Zur CeBIT bereits durch die Kirche spazieren

Derzeit arbeitet das wissenschaftliche Zentrum der IBM im englischen Hursley an einem interaktiven Virtual-Reality-System mit reduziertem Datenansatz, bei dem der Betrachter ueber die Maus in einen Dialog mit der simulierten "Steinernen Glocke" treten und an ausgewaehlten Stellen zur Besichtigung verweilen kann.

"Je nach Standort des Besuchers errechnet der Computer den geaenderten Lichteinfall im Innenraum und somit auch die Farbgebung", erklaert Robert Haak, bei IBM verantwortlich fuer den virtuellen Wiederaufbau der Frauenkirche. Beim Eintauchen des Kirchenbesuchers in die kuenstliche Realitaet begleiten ihn auch die Schatten des Fensterkreuzes, waehrend die Wolken hinter den Kirchenfenstern vorueberziehen.

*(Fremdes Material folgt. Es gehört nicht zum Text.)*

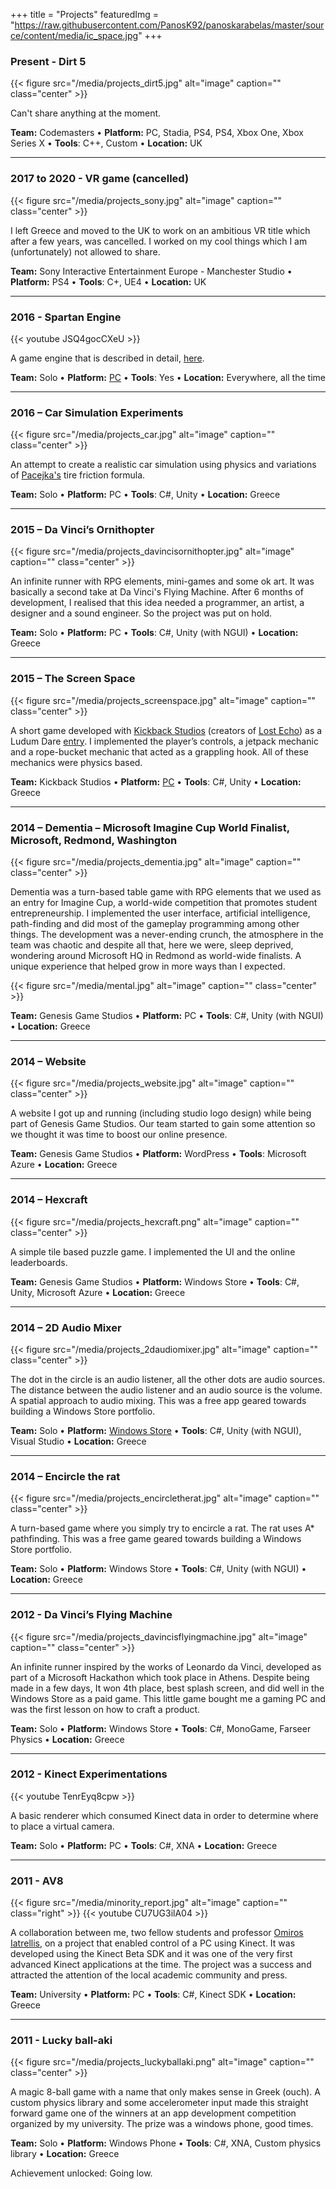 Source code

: +++
title = "Projects"
featuredImg = "https://raw.githubusercontent.com/PanosK92/panoskarabelas/master/source/content/media/ic_space.jpg"
+++

### Present - **Dirt 5**

{{< figure src="/media/projects_dirt5.jpg" alt="image" caption="" class="center" >}}

Can't share anything at the moment.

**Team:** Codemasters • **Platform:** PC, Stadia, PS4, PS4, Xbox One, Xbox Series X • **Tools**: C++, Custom • **Location:** UK

---

### 2017 to 2020 - **VR game (cancelled)**

{{< figure src="/media/projects_sony.jpg" alt="image" caption="" class="center" >}}

I left Greece and moved to the UK to work on an ambitious VR title which after a few years, was cancelled.
I worked on my cool things which I am (unfortunately) not allowed to share.

**Team:** Sony Interactive Entertainment Europe - Manchester Studio • **Platform:** PS4 • **Tools**: C+, UE4 • **Location:** UK

---

### 2016 - **Spartan Engine**

{{< youtube JSQ4gocCXeU >}}

A game engine that is described in detail, [here](https://github.com/PanosK92/SpartanEngine).

**Team:** Solo • **Platform:** [PC](https://github.com/PanosK92/SpartanEngine) • **Tools**: Yes • **Location:** Everywhere, all the time

---

### 2016 – **Car Simulation Experiments**

{{< figure src="/media/projects_car.jpg" alt="image" caption="" class="center" >}}

An attempt to create a realistic car simulation using physics and variations of [Pacejka's](https://en.wikipedia.org/wiki/Hans_B._Pacejka) tire friction formula.

**Team:** Solo • **Platform:** PC • **Tools**: C#, Unity • **Location:** Greece

---

### 2015 – **Da Vinci’s Ornithopter**

{{< figure src="/media/projects_davincisornithopter.jpg" alt="image" caption="" class="center" >}}

An infinite runner with RPG elements, mini-games and some ok art.
It was basically a second take at Da Vinci's Flying Machine.
After 6 months of development, I realised that this idea needed a programmer, an artist, a designer and a sound engineer.
So the project was put on hold.

**Team:** Solo • **Platform:** PC • **Tools**: C#, Unity (with NGUI) • **Location:** Greece

---

### 2015 – **The Screen Space**

{{< figure src="/media/projects_screenspace.jpg" alt="image" caption="" class="center" >}}

A short game developed with [Kickback Studios](https://www.kickback-studios.com/) (creators of [Lost Echo](https://apps.apple.com/us/app/lost-echo/id693045097)) as a Ludum Dare [entry](https://kickback.itch.io/the-screen-space).
I implemented the player’s controls, a jetpack mechanic and a rope-bucket mechanic that acted as a grappling hook. All of these mechanics were physics based.

**Team:** Kickback Studios • **Platform:** [PC](https://kickback.itch.io/the-screen-space) • **Tools**: C#, Unity • **Location:** Greece

---

### 2014 – **Dementia** – Microsoft Imagine Cup World Finalist, Microsoft, Redmond, Washington

{{< figure src="/media/projects_dementia.jpg" alt="image" caption="" class="center" >}}

Dementia was a turn-based table game with RPG elements that we used as an entry for Imagine Cup, a world-wide competition that promotes student entrepreneurship.
I implemented the user interface, artificial intelligence, path-finding and did most of the gameplay programming among other things.
The development was a never-ending crunch, the atmosphere in the team was chaotic and despite all that, here we were, sleep deprived, wondering around Microsoft HQ in Redmond as world-wide finalists.
A unique experience that helped grow in more ways than I expected.

{{< figure src="/media/mental.jpg" alt="image" caption="" class="center" >}}

**Team:** Genesis Game Studios • **Platform:** PC • **Tools**: C#, Unity (with NGUI) • **Location:** Greece

---

### 2014 – **Website**

{{< figure src="/media/projects_website.jpg" alt="image" caption="" class="center" >}}

A website I got up and running (including studio logo design) while being part of Genesis Game Studios.
Our team started to gain some attention so we thought it was time to boost our online presence.

**Team:** Genesis Game Studios • **Platform:** WordPress • **Tools**: Microsoft Azure • **Location:** Greece

---

### 2014 – **Hexcraft**

{{< figure src="/media/projects_hexcraft.png" alt="image" caption="" class="center" >}}

A simple tile based puzzle game. I implemented the UI and the online leaderboards.

**Team:** Genesis Game Studios • **Platform:** Windows Store • **Tools**: C#, Unity, Microsoft Azure • **Location:** Greece

---

### 2014 – **2D Audio Mixer**

{{< figure src="/media/projects_2daudiomixer.jpg" alt="image" caption="" class="center" >}}

The dot in the circle is an audio listener, all the other dots are audio sources. 
The distance between the audio listener and an audio source is the volume. 
A spatial approach to audio mixing.
This was a free app geared towards building a Windows Store portfolio.

**Team:** Solo • **Platform:** [Windows Store](https://www.microsoft.com/el-gr/p/2d-audio-mixer/9wzdncrdqmmg?activetab=pivot:overviewtab) • **Tools**: C#, Unity (with NGUI), Visual Studio • **Location:** Greece

---

### 2014 – **Encircle the rat**

{{< figure src="/media/projects_encircletherat.jpg" alt="image" caption="" class="center" >}}

A turn-based game where you simply try to encircle a rat. The rat uses A* pathfinding.
This was a free game geared towards building a Windows Store portfolio.

**Team:** Solo • **Platform:** Windows Store • **Tools**: C#, Unity (with NGUI) • **Location:** Greece

---

### 2012 - **Da Vinci’s Flying Machine**

{{< figure src="/media/projects_davincisflyingmachine.jpg" alt="image" caption="" class="center" >}}

An infinite runner inspired by the works of Leonardo da Vinci, developed as part of a Microsoft Hackathon which took place in Athens.
Despite being made in a few days, It won 4th place, best splash screen, and did well in the Windows Store as a paid game.
This little game bought me a gaming PC and was the first lesson on how to craft a product.

**Team:** Solo • **Platform:** Windows Store • **Tools**: C#, MonoGame, Farseer Physics • **Location:** Greece

---

### 2012 - **Kinect Experimentations**

{{< youtube TenrEyq8cpw >}}

A basic renderer which consumed Kinect data in order to determine where to place a virtual camera.

**Team:** Solo • **Platform:** PC • **Tools**: C#, XNA • **Location:** Greece

---

### 2011 - **AV8**

{{< figure src="/media/minority_report.jpg" alt="image" caption="" class="right" >}}
{{< youtube CU7UG3ilA04 >}}

A collaboration between me, two fellow students and professor [Omiros Iatrellis](https://dblp.org/pers/i/Iatrellis:Omiros.html), on a project that enabled control of a PC using Kinect.
It was developed using the Kinect Beta SDK and it was one of the very first advanced Kinect applications at the time. 
The project was a success and attracted the attention of the local academic community and press.

**Team:** University • **Platform:** PC • **Tools**: C#, Kinect SDK • **Location:** Greece

---

### 2011 - **Lucky ball-aki**

{{< figure src="/media/projects_luckyballaki.png" alt="image" caption="" class="center" >}}

A magic 8-ball game with a name that only makes sense in Greek (ouch).
A custom physics library and some accelerometer input made this straight forward game one of the winners at an app development competition organized by my university.
The prize was a windows phone, good times.

**Team:** Solo • **Platform:** Windows Phone • **Tools**: C#, XNA, Custom physics library • **Location:** Greece

Achievement unlocked: Going low.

Bis zur CeBIT will der Computermulti versuchen, ein interaktives Modell zu erstellen, das es ermoeglicht, sich voellig frei in der virtuellen Realitaet der Barockkirche zu bewegen: Der Besucher traegt dabei einen sogenannten Head-mounted-Display: einen Datenhelm mit zwei vor den Augen angeordneten Fluessigkristallbildschirmen, auf denen stereoskopisch unterschiedliche Bilder der kuenstlichen Umgebung erscheinen. Das dargestellte Bild ist von der Blickrichtung des Betrachters abhaengig und praesentiert sich ihm im gewohnten Gesichtsfeld.

Die Orientierung von Kopf und Hand zur Angleichung der Bilder und Toene wird von einem Messsystem ermittelt, das eine Positionsbestimmung durch Sonden am Hals sowie die Stellung des Joysticks oder einer sechsdimensionalen Maus ermoeglicht. "Fuer die Berechnung in Echtzeit sind enorme Rechenleistungen noetig, wodurch die virtuelle Realitaet derzeit leider nur sehr vereinfacht dargestellt werden kann", erlaeutert Haak.

Von der wiedererrichteten Frauenkirche in ihrer barocken Pracht konnten sich schon zuvor Millionen Zuschauer ein realitaetsgenaues Bild machen: Der TV-Sender SAT1 sendete Ende 1993 mehrfach Spots ueber die Historie und den Wiederaufbau. Haak quantifiziert das Projekt fuer die Zeit von Juni 1992 bis November 1993 mit einem Wert von 1,5 Millionen Mark.